Sunday, 24 January 2010

The hardest part about writing is . . .

Writing. Luckily the ideas aren't so hard to come by these days. The most challenging aspect of writing is actually sitting down to do it. I'm not sure why I've built up a resistance to sitting down and doing the work, but I have. It makes me wonder if they'll ever make devices that read thoughts. Maybe what I need is a computer program I can talk to.

I don't think that's really the answer, though. There's something about the act of writing that is essential to the writing process. I think using a writing utensil and putting it to paper is how things should be done. I've gotten lazy lately and used a keyboard more than a pen, mostly out of necessity and practicality. I think it would be beneficial for me to spend more time writing things out, on paper. Writing is work and if it's something I want to do, pursue, create, then I should be willing to put the work in.

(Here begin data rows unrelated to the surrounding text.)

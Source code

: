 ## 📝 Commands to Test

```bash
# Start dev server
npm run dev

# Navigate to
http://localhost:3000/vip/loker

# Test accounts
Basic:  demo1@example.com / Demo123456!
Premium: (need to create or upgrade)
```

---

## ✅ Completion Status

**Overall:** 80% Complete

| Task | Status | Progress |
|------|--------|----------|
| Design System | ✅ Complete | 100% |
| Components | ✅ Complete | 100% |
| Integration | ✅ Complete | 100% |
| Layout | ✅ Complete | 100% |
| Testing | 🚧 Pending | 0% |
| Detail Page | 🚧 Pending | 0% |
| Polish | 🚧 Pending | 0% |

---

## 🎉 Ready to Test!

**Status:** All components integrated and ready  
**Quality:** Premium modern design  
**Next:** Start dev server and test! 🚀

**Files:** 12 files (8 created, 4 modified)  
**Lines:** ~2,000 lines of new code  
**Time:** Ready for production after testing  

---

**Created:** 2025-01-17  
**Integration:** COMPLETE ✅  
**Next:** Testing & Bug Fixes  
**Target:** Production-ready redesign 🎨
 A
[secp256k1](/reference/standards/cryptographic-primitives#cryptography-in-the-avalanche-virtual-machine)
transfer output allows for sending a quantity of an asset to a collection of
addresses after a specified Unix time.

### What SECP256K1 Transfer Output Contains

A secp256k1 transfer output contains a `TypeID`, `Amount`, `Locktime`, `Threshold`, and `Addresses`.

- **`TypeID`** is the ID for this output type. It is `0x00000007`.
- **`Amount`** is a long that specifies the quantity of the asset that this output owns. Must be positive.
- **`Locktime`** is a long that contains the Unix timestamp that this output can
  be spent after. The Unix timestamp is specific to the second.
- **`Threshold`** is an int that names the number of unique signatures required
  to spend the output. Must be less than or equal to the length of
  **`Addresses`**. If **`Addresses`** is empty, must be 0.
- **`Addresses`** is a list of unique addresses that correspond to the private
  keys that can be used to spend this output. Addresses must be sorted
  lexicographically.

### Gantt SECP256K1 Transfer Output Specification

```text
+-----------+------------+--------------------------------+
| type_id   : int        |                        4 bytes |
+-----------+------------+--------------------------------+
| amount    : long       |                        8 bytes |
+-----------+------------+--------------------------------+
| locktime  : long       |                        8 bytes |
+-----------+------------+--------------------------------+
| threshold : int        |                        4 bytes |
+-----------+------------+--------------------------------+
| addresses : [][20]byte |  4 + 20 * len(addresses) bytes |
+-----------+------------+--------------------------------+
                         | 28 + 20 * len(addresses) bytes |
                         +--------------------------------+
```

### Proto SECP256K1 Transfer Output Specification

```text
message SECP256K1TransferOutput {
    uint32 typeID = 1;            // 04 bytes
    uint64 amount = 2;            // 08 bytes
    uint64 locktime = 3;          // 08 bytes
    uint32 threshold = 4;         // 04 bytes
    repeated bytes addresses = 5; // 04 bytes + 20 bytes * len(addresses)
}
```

At this point I feel that the main difference between writing on a computer and writing on paper is that the former goes much quicker. When I try to keep up with my thoughts on paper, my writing tends to become illegible and scrawl-like. My fingers on a keyboard do pretty well at keeping up. Both forms allow me to edit as I go, but the paper holds what I've edited away.

Dictating would have its benefits. I could just talk it out, not have to write it. But it's disadvantages would include not seeing how the words fall on the page. I suppose it could work, though. I tend to talk as I type anyway. I guess the question would be if I could read as I talked.

Still, pen to paper is not to be forgotten as where it all started. Pen and paper work when the power goes down. Pen and paper accompany me on my walks. True, you might argue that I simply haven't got the right gadget, but I'm not a gadget collector. I like the simple. I like being able to fold and unfold a piece of paper. I like being able to take a pen and put in my pocket. Today, I walked for 3 hours, taking notes on a piece of paper folded in fours, a pen in my pocket. I did worry for a bit that my pen was running out of ink--tragedy!--but it keep going.

Writing, more so than all of these, can help me to sort out my ideas. I can talk it out or I can type it out, but pen to paper is somehow more solidly connected to my thought process.

Yes, I do need to spend more time writing on paper. And I do need to spend more time journaling -- even a few minutes a day. But how to deal with the matter at hand: an essay that isn't writing itself? My approach is to keep plugging away at it. I've done the research, I've got the ideas. I simply need to put them down. I must be more disciplined. It's possible it's time to unplug.